(Input for this task Opens)

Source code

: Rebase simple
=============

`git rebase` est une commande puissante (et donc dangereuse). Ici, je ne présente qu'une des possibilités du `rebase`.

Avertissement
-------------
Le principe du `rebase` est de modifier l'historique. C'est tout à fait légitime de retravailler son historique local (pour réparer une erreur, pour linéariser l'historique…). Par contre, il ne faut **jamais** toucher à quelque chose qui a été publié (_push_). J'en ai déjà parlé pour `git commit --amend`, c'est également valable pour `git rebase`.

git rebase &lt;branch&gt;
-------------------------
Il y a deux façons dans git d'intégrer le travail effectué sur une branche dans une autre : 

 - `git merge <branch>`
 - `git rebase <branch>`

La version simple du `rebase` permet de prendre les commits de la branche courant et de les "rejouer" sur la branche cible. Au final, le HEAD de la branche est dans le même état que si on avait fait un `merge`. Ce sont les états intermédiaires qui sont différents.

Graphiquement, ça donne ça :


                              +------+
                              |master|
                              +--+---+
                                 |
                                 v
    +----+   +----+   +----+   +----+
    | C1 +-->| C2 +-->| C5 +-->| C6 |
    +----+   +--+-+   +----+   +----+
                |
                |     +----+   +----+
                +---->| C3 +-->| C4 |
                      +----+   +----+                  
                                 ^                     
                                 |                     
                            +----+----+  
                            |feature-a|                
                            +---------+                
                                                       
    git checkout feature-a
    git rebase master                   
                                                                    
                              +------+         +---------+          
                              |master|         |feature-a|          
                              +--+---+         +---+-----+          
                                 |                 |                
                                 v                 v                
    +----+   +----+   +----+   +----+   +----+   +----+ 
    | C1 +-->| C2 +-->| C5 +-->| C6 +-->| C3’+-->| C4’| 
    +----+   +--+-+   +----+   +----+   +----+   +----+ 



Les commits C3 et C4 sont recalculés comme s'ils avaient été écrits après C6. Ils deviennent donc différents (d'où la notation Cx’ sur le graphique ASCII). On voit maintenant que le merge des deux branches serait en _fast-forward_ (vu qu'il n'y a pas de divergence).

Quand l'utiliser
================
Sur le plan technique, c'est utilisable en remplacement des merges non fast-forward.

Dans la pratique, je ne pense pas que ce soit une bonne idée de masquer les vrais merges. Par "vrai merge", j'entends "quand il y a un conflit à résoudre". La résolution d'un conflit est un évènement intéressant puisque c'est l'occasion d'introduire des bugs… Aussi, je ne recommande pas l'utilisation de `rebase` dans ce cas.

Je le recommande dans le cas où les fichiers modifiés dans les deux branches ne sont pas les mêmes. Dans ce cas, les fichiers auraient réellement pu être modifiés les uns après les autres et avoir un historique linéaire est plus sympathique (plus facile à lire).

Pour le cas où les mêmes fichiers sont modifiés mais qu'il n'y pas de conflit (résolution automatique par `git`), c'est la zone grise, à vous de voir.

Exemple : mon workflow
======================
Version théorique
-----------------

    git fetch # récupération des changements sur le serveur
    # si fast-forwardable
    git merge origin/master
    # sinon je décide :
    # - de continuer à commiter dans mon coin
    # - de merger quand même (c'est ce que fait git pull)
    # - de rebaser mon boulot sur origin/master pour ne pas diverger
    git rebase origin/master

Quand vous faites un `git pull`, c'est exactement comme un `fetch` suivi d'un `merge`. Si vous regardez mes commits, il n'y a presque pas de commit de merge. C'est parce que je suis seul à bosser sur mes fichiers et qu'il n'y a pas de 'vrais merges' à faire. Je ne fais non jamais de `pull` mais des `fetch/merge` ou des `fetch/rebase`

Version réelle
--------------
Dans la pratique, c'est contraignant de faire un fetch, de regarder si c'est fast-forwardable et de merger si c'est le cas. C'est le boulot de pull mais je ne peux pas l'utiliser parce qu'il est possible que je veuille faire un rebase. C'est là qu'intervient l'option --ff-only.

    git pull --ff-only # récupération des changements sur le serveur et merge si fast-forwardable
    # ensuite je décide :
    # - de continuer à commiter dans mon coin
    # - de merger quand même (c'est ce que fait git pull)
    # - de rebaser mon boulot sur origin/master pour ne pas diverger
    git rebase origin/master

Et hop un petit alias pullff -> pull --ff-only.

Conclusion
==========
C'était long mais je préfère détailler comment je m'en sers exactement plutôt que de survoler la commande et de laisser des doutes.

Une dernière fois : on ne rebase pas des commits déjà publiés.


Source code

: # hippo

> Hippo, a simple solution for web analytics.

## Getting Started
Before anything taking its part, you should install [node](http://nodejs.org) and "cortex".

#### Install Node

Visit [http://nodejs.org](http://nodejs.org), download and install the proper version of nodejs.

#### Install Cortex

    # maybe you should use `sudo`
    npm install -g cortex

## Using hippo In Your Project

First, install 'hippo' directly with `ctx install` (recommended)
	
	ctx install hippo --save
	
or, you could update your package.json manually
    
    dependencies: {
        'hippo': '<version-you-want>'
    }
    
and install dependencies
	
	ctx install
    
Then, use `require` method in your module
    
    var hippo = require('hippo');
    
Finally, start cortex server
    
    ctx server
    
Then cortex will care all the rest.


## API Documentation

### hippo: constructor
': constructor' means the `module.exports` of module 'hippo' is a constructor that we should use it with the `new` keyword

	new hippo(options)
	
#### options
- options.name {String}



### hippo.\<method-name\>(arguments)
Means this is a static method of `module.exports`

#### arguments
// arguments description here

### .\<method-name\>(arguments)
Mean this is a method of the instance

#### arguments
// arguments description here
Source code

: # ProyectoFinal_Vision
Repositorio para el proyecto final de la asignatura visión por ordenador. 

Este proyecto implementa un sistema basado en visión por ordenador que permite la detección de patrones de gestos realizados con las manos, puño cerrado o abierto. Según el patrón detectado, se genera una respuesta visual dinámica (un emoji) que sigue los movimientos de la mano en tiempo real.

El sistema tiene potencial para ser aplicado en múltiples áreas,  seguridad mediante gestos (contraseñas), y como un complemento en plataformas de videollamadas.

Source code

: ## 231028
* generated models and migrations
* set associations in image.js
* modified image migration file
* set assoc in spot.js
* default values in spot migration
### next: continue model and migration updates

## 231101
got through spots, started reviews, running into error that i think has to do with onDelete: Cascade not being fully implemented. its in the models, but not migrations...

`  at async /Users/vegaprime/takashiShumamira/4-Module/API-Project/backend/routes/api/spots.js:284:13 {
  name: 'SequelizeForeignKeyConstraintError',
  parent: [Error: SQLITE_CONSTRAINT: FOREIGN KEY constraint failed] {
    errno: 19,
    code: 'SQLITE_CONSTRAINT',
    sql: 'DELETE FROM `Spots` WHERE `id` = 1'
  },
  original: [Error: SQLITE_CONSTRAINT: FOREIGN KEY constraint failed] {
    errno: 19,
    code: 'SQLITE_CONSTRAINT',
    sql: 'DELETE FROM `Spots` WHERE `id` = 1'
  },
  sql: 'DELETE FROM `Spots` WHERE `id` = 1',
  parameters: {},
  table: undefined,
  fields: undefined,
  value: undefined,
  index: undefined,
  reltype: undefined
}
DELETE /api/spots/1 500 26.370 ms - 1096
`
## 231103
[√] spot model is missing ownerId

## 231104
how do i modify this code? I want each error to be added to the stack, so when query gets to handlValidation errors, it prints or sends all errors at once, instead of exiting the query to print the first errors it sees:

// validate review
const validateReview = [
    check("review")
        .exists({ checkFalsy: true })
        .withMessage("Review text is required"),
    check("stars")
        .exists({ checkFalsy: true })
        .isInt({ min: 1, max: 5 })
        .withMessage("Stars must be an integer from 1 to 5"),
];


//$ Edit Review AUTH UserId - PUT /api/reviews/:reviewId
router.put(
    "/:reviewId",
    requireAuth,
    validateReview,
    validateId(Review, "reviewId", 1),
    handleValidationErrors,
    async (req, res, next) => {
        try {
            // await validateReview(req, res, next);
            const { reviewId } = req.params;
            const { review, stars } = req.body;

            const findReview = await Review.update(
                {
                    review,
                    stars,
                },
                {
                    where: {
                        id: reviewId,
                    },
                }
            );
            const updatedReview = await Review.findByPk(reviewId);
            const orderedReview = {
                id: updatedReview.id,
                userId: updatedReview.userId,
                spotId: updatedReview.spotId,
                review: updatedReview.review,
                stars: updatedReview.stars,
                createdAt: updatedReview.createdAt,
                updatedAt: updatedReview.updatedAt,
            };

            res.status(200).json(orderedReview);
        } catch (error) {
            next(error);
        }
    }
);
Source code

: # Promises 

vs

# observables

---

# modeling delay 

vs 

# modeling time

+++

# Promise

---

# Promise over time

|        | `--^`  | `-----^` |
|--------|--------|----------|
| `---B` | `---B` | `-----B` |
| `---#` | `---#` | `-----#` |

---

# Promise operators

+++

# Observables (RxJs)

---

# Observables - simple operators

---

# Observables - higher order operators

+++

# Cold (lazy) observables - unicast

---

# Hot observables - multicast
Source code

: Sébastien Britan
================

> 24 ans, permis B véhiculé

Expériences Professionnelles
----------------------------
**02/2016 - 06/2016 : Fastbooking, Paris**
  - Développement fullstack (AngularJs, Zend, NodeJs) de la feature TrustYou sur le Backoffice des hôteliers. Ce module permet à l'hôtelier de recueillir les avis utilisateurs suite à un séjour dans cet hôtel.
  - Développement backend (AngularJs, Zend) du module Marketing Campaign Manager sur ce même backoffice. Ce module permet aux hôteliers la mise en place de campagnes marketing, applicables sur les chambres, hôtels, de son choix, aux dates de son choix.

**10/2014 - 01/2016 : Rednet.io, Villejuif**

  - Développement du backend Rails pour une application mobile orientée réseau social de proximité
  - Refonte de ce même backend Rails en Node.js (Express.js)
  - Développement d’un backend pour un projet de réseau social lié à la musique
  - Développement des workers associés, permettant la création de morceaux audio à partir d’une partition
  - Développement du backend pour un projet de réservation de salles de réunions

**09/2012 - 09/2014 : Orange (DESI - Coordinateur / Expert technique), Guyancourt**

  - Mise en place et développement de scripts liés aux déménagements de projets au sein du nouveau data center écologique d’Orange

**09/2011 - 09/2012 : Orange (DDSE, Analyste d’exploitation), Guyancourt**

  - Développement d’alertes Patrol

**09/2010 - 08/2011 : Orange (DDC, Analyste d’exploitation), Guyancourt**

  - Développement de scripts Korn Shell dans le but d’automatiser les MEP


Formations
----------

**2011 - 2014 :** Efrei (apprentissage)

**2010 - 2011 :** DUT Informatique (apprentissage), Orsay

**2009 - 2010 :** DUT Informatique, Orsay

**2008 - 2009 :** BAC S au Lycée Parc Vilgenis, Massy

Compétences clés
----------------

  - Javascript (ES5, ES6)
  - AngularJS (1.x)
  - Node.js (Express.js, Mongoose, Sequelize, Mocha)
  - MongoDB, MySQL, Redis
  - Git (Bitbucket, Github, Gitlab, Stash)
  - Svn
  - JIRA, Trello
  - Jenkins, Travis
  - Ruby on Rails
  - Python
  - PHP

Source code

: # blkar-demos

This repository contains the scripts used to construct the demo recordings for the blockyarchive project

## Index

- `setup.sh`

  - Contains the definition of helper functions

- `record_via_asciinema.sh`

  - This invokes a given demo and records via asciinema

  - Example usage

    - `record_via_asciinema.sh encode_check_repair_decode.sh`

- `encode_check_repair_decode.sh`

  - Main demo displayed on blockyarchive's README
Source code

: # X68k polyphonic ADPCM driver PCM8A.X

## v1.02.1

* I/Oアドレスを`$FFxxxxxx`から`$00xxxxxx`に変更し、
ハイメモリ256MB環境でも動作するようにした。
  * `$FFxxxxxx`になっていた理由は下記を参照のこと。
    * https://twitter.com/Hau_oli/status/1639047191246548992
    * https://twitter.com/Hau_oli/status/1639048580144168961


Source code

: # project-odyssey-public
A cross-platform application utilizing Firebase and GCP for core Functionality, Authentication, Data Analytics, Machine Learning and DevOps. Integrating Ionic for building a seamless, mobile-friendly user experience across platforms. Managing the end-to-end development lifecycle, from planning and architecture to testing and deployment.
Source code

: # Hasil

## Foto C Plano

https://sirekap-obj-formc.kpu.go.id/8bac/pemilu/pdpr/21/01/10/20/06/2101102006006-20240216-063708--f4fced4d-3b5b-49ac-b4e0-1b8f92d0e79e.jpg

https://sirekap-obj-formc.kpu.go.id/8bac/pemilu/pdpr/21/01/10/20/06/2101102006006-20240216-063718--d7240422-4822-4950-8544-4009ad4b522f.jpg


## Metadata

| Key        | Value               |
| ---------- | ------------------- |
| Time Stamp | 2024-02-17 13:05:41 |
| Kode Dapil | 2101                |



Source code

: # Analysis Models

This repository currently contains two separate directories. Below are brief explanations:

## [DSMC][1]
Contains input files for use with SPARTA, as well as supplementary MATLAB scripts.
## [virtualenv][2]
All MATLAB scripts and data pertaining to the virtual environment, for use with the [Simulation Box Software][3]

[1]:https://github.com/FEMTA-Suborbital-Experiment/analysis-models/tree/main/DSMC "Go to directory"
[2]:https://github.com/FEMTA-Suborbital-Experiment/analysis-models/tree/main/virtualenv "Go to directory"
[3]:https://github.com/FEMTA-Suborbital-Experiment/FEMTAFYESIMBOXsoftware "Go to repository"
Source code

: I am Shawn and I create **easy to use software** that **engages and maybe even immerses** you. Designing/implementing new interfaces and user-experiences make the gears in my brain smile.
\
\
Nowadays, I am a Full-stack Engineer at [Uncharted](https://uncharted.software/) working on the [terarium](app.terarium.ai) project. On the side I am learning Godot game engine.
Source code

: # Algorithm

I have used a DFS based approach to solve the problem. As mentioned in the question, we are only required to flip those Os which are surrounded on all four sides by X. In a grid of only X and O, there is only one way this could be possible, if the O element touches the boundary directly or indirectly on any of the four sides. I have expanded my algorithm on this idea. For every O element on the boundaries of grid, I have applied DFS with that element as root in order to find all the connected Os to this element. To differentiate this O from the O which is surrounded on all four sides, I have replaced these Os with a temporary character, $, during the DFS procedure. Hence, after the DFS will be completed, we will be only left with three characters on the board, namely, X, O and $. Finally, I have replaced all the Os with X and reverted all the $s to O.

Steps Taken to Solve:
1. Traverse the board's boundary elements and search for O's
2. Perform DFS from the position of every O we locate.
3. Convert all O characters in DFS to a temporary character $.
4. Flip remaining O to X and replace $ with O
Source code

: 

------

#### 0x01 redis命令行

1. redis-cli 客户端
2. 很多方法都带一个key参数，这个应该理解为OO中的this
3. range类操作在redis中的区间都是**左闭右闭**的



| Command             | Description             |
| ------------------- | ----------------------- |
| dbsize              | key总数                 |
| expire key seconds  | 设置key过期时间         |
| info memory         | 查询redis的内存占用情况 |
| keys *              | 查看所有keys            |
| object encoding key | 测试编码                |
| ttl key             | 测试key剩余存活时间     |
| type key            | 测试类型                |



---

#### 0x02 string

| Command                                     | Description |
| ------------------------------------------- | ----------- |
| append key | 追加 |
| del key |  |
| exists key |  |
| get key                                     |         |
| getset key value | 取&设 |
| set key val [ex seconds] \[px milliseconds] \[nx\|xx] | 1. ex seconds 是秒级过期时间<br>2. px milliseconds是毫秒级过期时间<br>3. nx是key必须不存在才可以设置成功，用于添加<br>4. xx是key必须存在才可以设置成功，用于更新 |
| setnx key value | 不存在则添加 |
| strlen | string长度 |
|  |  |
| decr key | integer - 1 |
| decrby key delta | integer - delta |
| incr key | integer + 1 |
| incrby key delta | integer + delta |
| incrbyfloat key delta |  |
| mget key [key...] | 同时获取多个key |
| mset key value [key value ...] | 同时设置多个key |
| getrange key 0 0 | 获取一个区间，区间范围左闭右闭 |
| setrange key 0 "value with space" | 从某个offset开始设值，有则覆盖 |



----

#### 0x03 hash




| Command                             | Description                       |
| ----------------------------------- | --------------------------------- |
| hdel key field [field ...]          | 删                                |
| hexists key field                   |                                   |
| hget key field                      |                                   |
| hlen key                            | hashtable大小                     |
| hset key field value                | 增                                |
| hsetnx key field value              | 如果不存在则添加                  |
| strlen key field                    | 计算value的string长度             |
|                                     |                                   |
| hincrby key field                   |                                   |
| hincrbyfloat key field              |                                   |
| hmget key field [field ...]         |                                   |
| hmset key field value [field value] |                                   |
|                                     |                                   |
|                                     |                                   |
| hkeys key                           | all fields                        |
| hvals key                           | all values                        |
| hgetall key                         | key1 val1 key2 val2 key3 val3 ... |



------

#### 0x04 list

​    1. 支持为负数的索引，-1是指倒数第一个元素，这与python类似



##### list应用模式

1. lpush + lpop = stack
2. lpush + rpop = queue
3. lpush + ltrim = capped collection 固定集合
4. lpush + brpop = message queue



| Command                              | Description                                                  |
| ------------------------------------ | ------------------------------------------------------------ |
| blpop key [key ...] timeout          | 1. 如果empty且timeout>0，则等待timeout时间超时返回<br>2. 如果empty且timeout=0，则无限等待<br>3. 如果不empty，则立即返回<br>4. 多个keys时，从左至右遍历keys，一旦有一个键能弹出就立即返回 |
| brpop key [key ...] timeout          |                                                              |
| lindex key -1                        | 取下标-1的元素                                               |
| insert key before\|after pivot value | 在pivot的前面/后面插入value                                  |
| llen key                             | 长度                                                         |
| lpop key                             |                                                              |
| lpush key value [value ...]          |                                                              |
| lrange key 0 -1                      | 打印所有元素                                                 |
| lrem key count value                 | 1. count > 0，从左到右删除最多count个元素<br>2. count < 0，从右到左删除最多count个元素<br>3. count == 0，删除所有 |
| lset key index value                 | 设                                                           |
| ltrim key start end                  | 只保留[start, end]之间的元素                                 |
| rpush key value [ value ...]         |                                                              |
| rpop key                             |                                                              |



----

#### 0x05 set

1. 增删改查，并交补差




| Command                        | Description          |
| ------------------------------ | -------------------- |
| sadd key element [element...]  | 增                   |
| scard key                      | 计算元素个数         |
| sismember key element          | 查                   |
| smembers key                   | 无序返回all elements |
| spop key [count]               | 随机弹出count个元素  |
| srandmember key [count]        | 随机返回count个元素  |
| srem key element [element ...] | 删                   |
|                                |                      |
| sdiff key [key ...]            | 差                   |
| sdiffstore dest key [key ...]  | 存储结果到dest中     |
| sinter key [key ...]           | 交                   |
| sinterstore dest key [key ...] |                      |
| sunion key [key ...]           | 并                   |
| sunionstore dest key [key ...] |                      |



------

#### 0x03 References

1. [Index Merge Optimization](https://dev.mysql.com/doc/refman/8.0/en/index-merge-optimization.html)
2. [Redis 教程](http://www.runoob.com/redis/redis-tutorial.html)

(Input for this task Closes)

- Work task -
The word to find is "exploitation". Copy every line of the records that holds it.

- Exercise result -
**09/2011 - 09/2012 : Orange (DDSE, Analyste d’exploitation), Guyancourt**
**09/2010 - 08/2011 : Orange (DDC, Analyste d’exploitation), Guyancourt**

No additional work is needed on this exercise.